Sembrava quasi che le colonne del Bernini si trasformassero a loro volta in braccia, pronte ad accogliere chi era stato giudicato, ritenuto colpevole condannato. I racconti di vita, nelle meditazioni della Via Crucis affidate a carcerati, parenti dei reclusi, giudici, assistenti e guardie che nel carcere vivono, hanno mostrato – fatto quasi entrare nelle pelle di chi seguiva, sia pure davanti a schermi lontani – una realtà che viene solitamente rimossa, associata spesso ad una giusta pena, ma che supera le riflessioni sulla giustizia e interroga profondamente il nostro vivere quotidiano. Sono riflessioni e dubbi che l’autore di questa lettera, Paolo Cavagnoli, conosce bene, non solo per il suo impegno di assistente sociale, ma perché iniziò la sua carriera, nel 1957, proprio in quella “Casa di correzione” che era la Piccola Opera di Levico, destinata a tutti “i piccoli delinquenti” (si chiamavano così) del Triveneto. E fra loro c’era anche qualche omicida.
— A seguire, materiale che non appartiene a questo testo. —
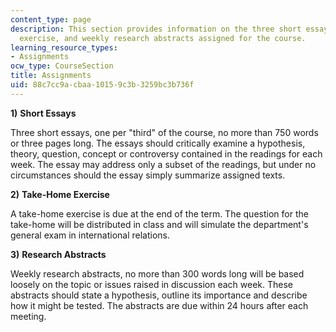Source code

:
 ```yaml
---
content_type: page
description: This section provides information on the three short essays, take-home
  exercise, and weekly research abstracts assigned for the course.
learning_resource_types:
- Assignments
ocw_type: CourseSection
title: Assignments
uid: 88c7cc9a-cbaa-1015-9c3b-3259bc3b736f
---
```


**1)** **Short Essays**

Three short essays, one per "third" of the course, no more than 750 words or three pages long. The essays should critically examine a hypothesis, theory, question, concept or controversy contained in the readings for each week. The essay may address only a subset of the readings, but under no circumstances should the essay simply summarize assigned texts.

**2)** **Take-Home Exercise**

A take-home exercise is due at the end of the term. The question for the take-home will be distributed in class and will simulate the department's general exam in international relations.

**3)** **Research Abstracts**

Weekly research abstracts, no more than 300 words long will be based loosely on the topic or issues raised in discussion each week. These abstracts should state a hypothesis, outline its importance and describe how it might be tested. The abstracts are due within 24 hours after each meeting.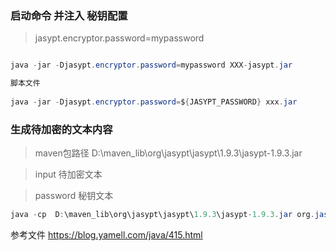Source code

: 

### 启动命令 并注入 秘钥配置 

>jasypt.encryptor.password=mypassword

```java

java -jar -Djasypt.encryptor.password=mypassword XXX-jasypt.jar

脚本文件
        
java -jar -Djasypt.encryptor.password=${JASYPT_PASSWORD} xxx.jar
```

### 生成待加密的文本内容

> maven包路径 D:\maven_lib\org\jasypt\jasypt\1.9.3\jasypt-1.9.3.jar 

> input  待加密文本

> password 秘钥文本

```java
java -cp  D:\maven_lib\org\jasypt\jasypt\1.9.3\jasypt-1.9.3.jar org.jasypt.intf.cli.JasyptPBEStringEncryptionCLI input="mypassword" password=35579B7F9C8CB15E
``` 

参考文件  https://blog.yamell.com/java/415.html

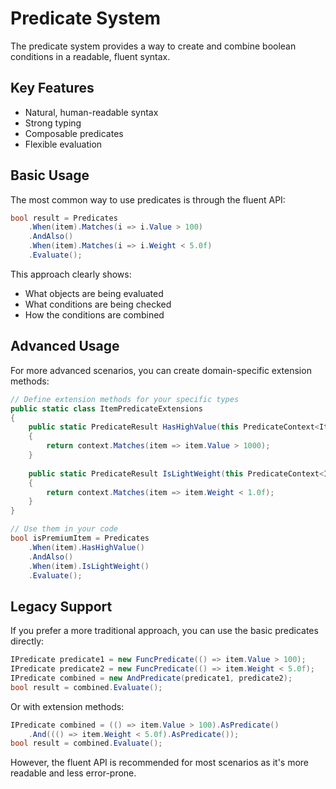 # Predicate System

The predicate system provides a way to create and combine boolean conditions in a readable, fluent syntax.

## Key Features

- Natural, human-readable syntax
- Strong typing
- Composable predicates
- Flexible evaluation

## Basic Usage

The most common way to use predicates is through the fluent API:

```csharp
bool result = Predicates
    .When(item).Matches(i => i.Value > 100)
    .AndAlso()
    .When(item).Matches(i => i.Weight < 5.0f)
    .Evaluate();
```

This approach clearly shows:

- What objects are being evaluated
- What conditions are being checked
- How the conditions are combined

## Advanced Usage

For more advanced scenarios, you can create domain-specific extension methods:

```csharp
// Define extension methods for your specific types
public static class ItemPredicateExtensions
{
    public static PredicateResult HasHighValue(this PredicateContext<Item> context)
    {
        return context.Matches(item => item.Value > 1000);
    }
    
    public static PredicateResult IsLightWeight(this PredicateContext<Item> context)
    {
        return context.Matches(item => item.Weight < 1.0f);
    }
}

// Use them in your code
bool isPremiumItem = Predicates
    .When(item).HasHighValue()
    .AndAlso()
    .When(item).IsLightWeight()
    .Evaluate();
```

## Legacy Support

If you prefer a more traditional approach, you can use the basic predicates directly:

```csharp
IPredicate predicate1 = new FuncPredicate(() => item.Value > 100);
IPredicate predicate2 = new FuncPredicate(() => item.Weight < 5.0f);
IPredicate combined = new AndPredicate(predicate1, predicate2);
bool result = combined.Evaluate();
```

Or with extension methods:

```csharp
IPredicate combined = (() => item.Value > 100).AsPredicate()
    .And((() => item.Weight < 5.0f).AsPredicate());
bool result = combined.Evaluate();
```

However, the fluent API is recommended for most scenarios as it's more readable and less error-prone.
Dalle testimonianze è emerso, infatti, come il carcere diventi punizione, forse più ancora che per il colpevole e condannato, per chi resta formalmente libero ma di fatto imprigionato nello stesso destino, per parenti, mogli e mariti, figli che pur hanno amato, per chi sorveglia e assiste. Chi è rinchiuso può diventare ancora più “cattivo” e chi è fuori disperato. E l’assistenza verso il riscatto non basta sia professionale, ma deve farsi carico di tutte le luci e le tenebre che l’umanità di una persona dentro di sé sempre nasconde.
La toccante, e tragica, testimonianza-confessione della figlia dell’ergastolano ha mostrato che la vera vittima del carcere al padre, delle colpe del padre, è lei, con la sua vita a pezzi. Sono cose su cui riflettere e su cui pregare, perché è anche emerso dalla Via Crucis che la preghiera non è tanto chiedere una grazia, ma rendersi conto del male che si è fatto, del bene che ancora si vuole, della speranza di una redenzione.
La Via Crucis ha mostrato un’altra cosa. In questi giorni le città italiane sono vuote e le carceri piene, sovraffollate. Vuote, strade e piazze mostrano tutta la bellezza che ha animato chi le ha disegnate, costruite, riempite di attività. Mostrano tutta la bellezza possibile di un Paese come l’Italia, se la gente tornasse a viverlo volendosi più bene, con più giustizia, senza prepotenze e delitti. Sono anche quelle strade vuote una preghiera.